The issue is beyond Star Wars and The Avengers. It encompasses our everyday lives. Sexual messages and behaviors are showing up younger and younger. Take a walk through the girls’ department at any clothing store. You will see shirts with cutouts in all the wrong places, low-cut necklines, short skirts and other inappropriate attire. The shoe department is just as bad. You can find heels higher than two inches made for seven-year-olds. No such problems exist in the boys’ department.

Sex finds its way into children’s shows through references and dialogue. The child may not understand it at first, but she will catch on eventually. All it takes is one child to ask another at school what it meant. The real meaning of the joke or comment will be known in minutes. Re-watching the shows we used to love as children review so much that we missed.

From a young age, women are told that we must be desirable to men. “Don’t get dirty. The boys won’t like you.” We are constantly assaulted with images of the ideal woman, of the way we should act to gain the approval of a man. We’re told to “man up” or “grow a pair” when something seems tough. These types of comments teach young girls and boys that men are, by default, tougher, stronger and superior to women and that the only way a women can compete is to act as a man.

The Hunger Games books and the movie smashed through the bestseller lists and box office. It is concrete, undisputable proof that a good quality female lead can sell. Katniss wasn’t a sex symbol. In close ups, viewers can see her facial imperfections.

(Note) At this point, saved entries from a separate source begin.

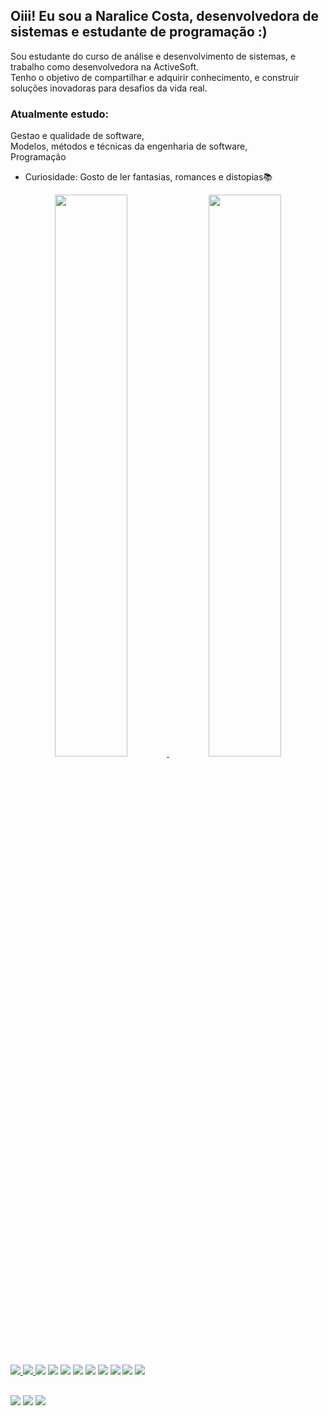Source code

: ## Oiii! Eu sou a Naralice Costa, desenvolvedora de sistemas e estudante de programação :) 
Sou estudante do curso de análise e desenvolvimento de sistemas, e trabalho como desenvolvedora na ActiveSoft.<br>
Tenho o objetivo de compartilhar e adquirir conhecimento, e construir soluções inovadoras para desafios da vida real.

<h3>Atualmente estudo:</h3>
 <p> Gestao e qualidade de software,<br>
     Modelos, métodos e técnicas da engenharia de software,<br>
   Programação 
 </p>

- Curiosidade: Gosto de ler fantasias, romances e distopias📚<br>

<div align="center">
  <a href="https://github.com/naralicecosta">
  <img width="48%"  src="https://github-readme-stats.vercel.app/api?username=naralicecosta&show_icons=true&theme=gruvbox&include_all_commits=true&count_private=true"/>
  <img width="48%"  src="https://github-readme-stats.vercel.app/api/top-langs/?username=naralicecosta&layout=compact&langs_count=7&theme=gruvbox"/>
</div>

<div>
 <img src="https://img.shields.io/badge/Django-092E20?style=for-the-badge&logo=django&logoColor=green" /> 
 <a href="https://pt-br.legacy.reactjs.org/">
 <img src="https://img.shields.io/badge/React-087ea9?style=for-the-badge&logo=react&logoColor=white">
 </a>
 <img src="https://img.shields.io/badge/JavaScript-323330?style=for-the-badge&logo=javascript&logoColor=F7DF1E"/>
 <img src="https://img.shields.io/badge/Python-FFD43B?style=for-the-badge&logo=python&logoColor=blue"/>
 <img src="https://img.shields.io/badge/TypeScript-007ACC?style=for-the-badge&logo=typescript&logoColor=white"/>
 <img src="https://img.shields.io/badge/Jira-0052CC?style=for-the-badge&logo=Jira&logoColor=white"/>
 <img src="https://img.shields.io/badge/MySQL-005C84?style=for-the-badge&logo=mysql&logoColor=white"/>
 <img src="https://img.shields.io/badge/GIT-E44C30?style=for-the-badge&logo=git&logoColor=white"/>
 <img src="https://img.shields.io/badge/Tailwind_CSS-38B2AC?style=for-the-badge&logo=tailwind-css&logoColor=white"/>
 <img src="https://img.shields.io/badge/CSS3-1572B6?style=for-the-badge&logo=css3&logoColor=white"/>
 <img src="https://img.shields.io/badge/HTML5-E34F26?style=for-the-badge&logo=html5&logoColor=white"/>
</div>

##

<div>
  <a href="https://www.instagram.com/vnara9/" target="_blank"><img src="https://img.shields.io/badge/-Instagram-%23E4405F?style=for-the-badge&logo=instagram&logoColor=white" target="_blank"></a>
  <a href = "mailto:naralicecosta04@gmail.com"><img src="https://img.shields.io/badge/Gmail-D14836?style=for-the-badge&logo=gmail&logoColor=white" target="_blank"></a>
  <a href="https://www.linkedin.com/in/naralice-costa/" target="_blank"><img src="https://img.shields.io/badge/-LinkedIn-%230077B5?style=for-the-badge&logo=linkedin&logoColor=white" target="_blank"></a> 

  
</div>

Capitol’s ways of transforming the tributes is seen as bizarre and unnatural. People didn’t feel for Katniss because of her appearance. It was her characterization and her story that drove her into our hearts.

Sex is a fact of life. It’s not offensive if one character considers another attractive. It’s becomes offensive when the woman’s only purpose to the story is to be a sex object. An object is not a person; it is an item. Calling someone a sex object removes her humanity.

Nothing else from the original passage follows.